• **Work task**: Extract from the listing each line in which the word "público" appears.

═══

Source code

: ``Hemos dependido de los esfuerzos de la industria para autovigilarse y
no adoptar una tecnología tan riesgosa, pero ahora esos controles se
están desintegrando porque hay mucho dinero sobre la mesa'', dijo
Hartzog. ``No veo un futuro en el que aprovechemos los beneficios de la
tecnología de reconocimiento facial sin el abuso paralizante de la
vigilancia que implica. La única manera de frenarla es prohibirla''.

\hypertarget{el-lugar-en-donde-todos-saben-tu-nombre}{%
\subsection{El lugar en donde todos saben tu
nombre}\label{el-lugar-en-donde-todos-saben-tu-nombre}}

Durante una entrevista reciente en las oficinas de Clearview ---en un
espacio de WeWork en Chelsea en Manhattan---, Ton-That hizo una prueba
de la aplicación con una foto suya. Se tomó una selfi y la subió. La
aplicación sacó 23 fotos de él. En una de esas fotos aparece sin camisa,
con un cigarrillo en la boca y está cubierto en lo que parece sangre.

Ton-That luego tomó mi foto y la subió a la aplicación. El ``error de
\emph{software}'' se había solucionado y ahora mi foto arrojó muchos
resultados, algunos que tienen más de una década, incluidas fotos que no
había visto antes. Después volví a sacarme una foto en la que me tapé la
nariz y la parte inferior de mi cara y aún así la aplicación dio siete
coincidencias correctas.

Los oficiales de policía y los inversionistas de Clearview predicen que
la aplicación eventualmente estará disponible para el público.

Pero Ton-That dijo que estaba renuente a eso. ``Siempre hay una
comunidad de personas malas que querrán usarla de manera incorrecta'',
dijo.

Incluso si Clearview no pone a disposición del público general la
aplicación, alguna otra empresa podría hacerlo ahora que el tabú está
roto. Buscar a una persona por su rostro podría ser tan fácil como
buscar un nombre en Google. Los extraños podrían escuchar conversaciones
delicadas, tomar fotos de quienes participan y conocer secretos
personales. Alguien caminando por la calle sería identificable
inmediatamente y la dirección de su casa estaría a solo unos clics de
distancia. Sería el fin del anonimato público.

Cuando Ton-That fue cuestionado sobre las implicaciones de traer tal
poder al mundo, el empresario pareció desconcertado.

═══

• **Output**:
la aplicación eventualmente estará disponible para el público.
Incluso si Clearview no pone a disposición del público general la
distancia. Sería el fin del anonimato público.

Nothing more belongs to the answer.